***** DATA PROVIDED
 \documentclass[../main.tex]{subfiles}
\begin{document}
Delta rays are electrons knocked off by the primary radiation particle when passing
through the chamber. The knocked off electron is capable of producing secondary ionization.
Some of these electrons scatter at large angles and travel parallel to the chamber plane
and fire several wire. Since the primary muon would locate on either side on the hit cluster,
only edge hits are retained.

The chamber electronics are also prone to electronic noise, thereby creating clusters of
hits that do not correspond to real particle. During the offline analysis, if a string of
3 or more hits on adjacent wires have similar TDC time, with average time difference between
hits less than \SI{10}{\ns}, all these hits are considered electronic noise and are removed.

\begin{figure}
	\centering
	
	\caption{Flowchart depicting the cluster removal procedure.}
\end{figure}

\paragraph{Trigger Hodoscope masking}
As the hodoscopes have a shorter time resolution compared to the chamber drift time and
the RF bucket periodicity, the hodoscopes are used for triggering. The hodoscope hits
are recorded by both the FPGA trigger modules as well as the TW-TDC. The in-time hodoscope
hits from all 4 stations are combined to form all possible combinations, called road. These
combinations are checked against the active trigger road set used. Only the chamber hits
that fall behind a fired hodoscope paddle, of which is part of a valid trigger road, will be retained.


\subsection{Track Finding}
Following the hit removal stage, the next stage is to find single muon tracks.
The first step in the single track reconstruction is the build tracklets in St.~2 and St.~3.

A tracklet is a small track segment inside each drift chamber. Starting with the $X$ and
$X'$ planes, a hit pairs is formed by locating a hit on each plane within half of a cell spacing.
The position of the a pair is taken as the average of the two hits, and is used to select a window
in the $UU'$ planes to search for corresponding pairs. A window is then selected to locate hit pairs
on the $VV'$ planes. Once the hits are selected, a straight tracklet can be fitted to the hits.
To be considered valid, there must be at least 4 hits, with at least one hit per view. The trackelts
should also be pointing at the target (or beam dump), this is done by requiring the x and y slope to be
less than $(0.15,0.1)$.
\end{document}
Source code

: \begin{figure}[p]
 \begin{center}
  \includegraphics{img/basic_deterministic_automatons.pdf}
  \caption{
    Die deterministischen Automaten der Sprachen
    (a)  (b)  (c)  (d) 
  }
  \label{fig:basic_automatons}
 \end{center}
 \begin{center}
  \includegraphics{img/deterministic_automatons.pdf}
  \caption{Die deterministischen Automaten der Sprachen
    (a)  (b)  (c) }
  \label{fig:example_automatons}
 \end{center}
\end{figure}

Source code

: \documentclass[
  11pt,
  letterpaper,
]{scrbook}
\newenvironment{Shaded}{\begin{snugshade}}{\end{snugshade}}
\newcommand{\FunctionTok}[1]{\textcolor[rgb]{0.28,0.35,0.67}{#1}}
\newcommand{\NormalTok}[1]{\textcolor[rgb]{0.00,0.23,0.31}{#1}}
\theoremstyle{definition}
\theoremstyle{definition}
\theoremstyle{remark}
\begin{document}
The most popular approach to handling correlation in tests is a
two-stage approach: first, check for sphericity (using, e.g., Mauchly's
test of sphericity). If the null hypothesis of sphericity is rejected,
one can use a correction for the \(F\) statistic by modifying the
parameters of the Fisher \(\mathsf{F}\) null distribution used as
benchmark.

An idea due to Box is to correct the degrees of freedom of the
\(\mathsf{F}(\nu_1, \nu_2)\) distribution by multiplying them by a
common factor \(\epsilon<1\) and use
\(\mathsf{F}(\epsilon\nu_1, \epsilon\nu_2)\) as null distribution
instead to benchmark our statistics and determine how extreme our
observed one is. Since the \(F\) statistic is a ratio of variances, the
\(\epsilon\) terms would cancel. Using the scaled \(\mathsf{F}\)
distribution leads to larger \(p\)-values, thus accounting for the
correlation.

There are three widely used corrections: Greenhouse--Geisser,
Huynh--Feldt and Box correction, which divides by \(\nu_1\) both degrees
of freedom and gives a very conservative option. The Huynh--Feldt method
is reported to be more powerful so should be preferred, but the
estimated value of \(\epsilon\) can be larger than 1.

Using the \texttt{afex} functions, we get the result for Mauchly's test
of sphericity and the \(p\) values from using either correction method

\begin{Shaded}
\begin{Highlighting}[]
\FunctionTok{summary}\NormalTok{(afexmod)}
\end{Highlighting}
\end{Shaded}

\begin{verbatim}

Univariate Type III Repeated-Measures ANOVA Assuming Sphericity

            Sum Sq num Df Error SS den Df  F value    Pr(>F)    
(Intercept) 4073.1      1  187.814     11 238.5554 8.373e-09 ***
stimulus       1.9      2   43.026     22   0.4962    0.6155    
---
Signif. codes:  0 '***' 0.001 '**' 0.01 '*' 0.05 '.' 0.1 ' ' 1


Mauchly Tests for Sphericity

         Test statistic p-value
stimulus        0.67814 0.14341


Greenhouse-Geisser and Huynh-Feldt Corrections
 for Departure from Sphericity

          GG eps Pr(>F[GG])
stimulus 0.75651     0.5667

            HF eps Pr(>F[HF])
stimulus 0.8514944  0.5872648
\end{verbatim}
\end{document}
**********
WHAT TO WORK ON> Print the full listing again, word for word.

FINAL ANSWER>
 \documentclass[../main.tex]{subfiles}
\begin{document}
Delta rays are electrons knocked off by the primary radiation particle when passing
through the chamber. The knocked off electron is capable of producing secondary ionization.
Some of these electrons scatter at large angles and travel parallel to the chamber plane
and fire several wire. Since the primary muon would locate on either side on the hit cluster,
only edge hits are retained.

The chamber electronics are also prone to electronic noise, thereby creating clusters of
hits that do not correspond to real particle. During the offline analysis, if a string of
3 or more hits on adjacent wires have similar TDC time, with average time difference between
hits less than \SI{10}{\ns}, all these hits are considered electronic noise and are removed.

\begin{figure}
	\centering
	
	\caption{Flowchart depicting the cluster removal procedure.}
\end{figure}

\paragraph{Trigger Hodoscope masking}
As the hodoscopes have a shorter time resolution compared to the chamber drift time and
the RF bucket periodicity, the hodoscopes are used for triggering. The hodoscope hits
are recorded by both the FPGA trigger modules as well as the TW-TDC. The in-time hodoscope
hits from all 4 stations are combined to form all possible combinations, called road. These
combinations are checked against the active trigger road set used. Only the chamber hits
that fall behind a fired hodoscope paddle, of which is part of a valid trigger road, will be retained.


\subsection{Track Finding}
Following the hit removal stage, the next stage is to find single muon tracks.
The first step in the single track reconstruction is the build tracklets in St.~2 and St.~3.

A tracklet is a small track segment inside each drift chamber. Starting with the $X$ and
$X'$ planes, a hit pairs is formed by locating a hit on each plane within half of a cell spacing.
The position of the a pair is taken as the average of the two hits, and is used to select a window
in the $UU'$ planes to search for corresponding pairs. A window is then selected to locate hit pairs
on the $VV'$ planes. Once the hits are selected, a straight tracklet can be fitted to the hits.
To be considered valid, there must be at least 4 hits, with at least one hit per view. The trackelts
should also be pointing at the target (or beam dump), this is done by requiring the x and y slope to be
less than $(0.15,0.1)$.
\end{document}
Source code

: \begin{figure}[p]
 \begin{center}
  \includegraphics{img/basic_deterministic_automatons.pdf}
  \caption{
    Die deterministischen Automaten der Sprachen
    (a)  (b)  (c)  (d) 
  }
  \label{fig:basic_automatons}
 \end{center}
 \begin{center}
  \includegraphics{img/deterministic_automatons.pdf}
  \caption{Die deterministischen Automaten der Sprachen
    (a)  (b)  (c) }
  \label{fig:example_automatons}
 \end{center}
\end{figure}

Source code

: \documentclass[
  11pt,
  letterpaper,
]{scrbook}
\newenvironment{Shaded}{\begin{snugshade}}{\end{snugshade}}
\newcommand{\FunctionTok}[1]{\textcolor[rgb]{0.28,0.35,0.67}{#1}}
\newcommand{\NormalTok}[1]{\textcolor[rgb]{0.00,0.23,0.31}{#1}}
\theoremstyle{definition}
\theoremstyle{definition}
\theoremstyle{remark}
\begin{document}
The most popular approach to handling correlation in tests is a
two-stage approach: first, check for sphericity (using, e.g., Mauchly's
test of sphericity). If the null hypothesis of sphericity is rejected,
one can use a correction for the \(F\) statistic by modifying the
parameters of the Fisher \(\mathsf{F}\) null distribution used as
benchmark.

An idea due to Box is to correct the degrees of freedom of the
\(\mathsf{F}(\nu_1, \nu_2)\) distribution by multiplying them by a
common factor \(\epsilon<1\) and use
\(\mathsf{F}(\epsilon\nu_1, \epsilon\nu_2)\) as null distribution
instead to benchmark our statistics and determine how extreme our
observed one is. Since the \(F\) statistic is a ratio of variances, the
\(\epsilon\) terms would cancel. Using the scaled \(\mathsf{F}\)
distribution leads to larger \(p\)-values, thus accounting for the
correlation.

There are three widely used corrections: Greenhouse--Geisser,
Huynh--Feldt and Box correction, which divides by \(\nu_1\) both degrees
of freedom and gives a very conservative option. The Huynh--Feldt method
is reported to be more powerful so should be preferred, but the
estimated value of \(\epsilon\) can be larger than 1.

Using the \texttt{afex} functions, we get the result for Mauchly's test
of sphericity and the \(p\) values from using either correction method

\begin{Shaded}
\begin{Highlighting}[]
\FunctionTok{summary}\NormalTok{(afexmod)}
\end{Highlighting}
\end{Shaded}

\begin{verbatim}

Univariate Type III Repeated-Measures ANOVA Assuming Sphericity

            Sum Sq num Df Error SS den Df  F value    Pr(>F)    
(Intercept) 4073.1      1  187.814     11 238.5554 8.373e-09 ***
stimulus       1.9      2   43.026     22   0.4962    0.6155    
---
Signif. codes:  0 '***' 0.001 '**' 0.01 '*' 0.05 '.' 0.1 ' ' 1


Mauchly Tests for Sphericity

         Test statistic p-value
stimulus        0.67814 0.14341


Greenhouse-Geisser and Huynh-Feldt Corrections
 for Departure from Sphericity

          GG eps Pr(>F[GG])
stimulus 0.75651     0.5667

            HF eps Pr(>F[HF])
stimulus 0.8514944  0.5872648
\end{verbatim}
\end{document}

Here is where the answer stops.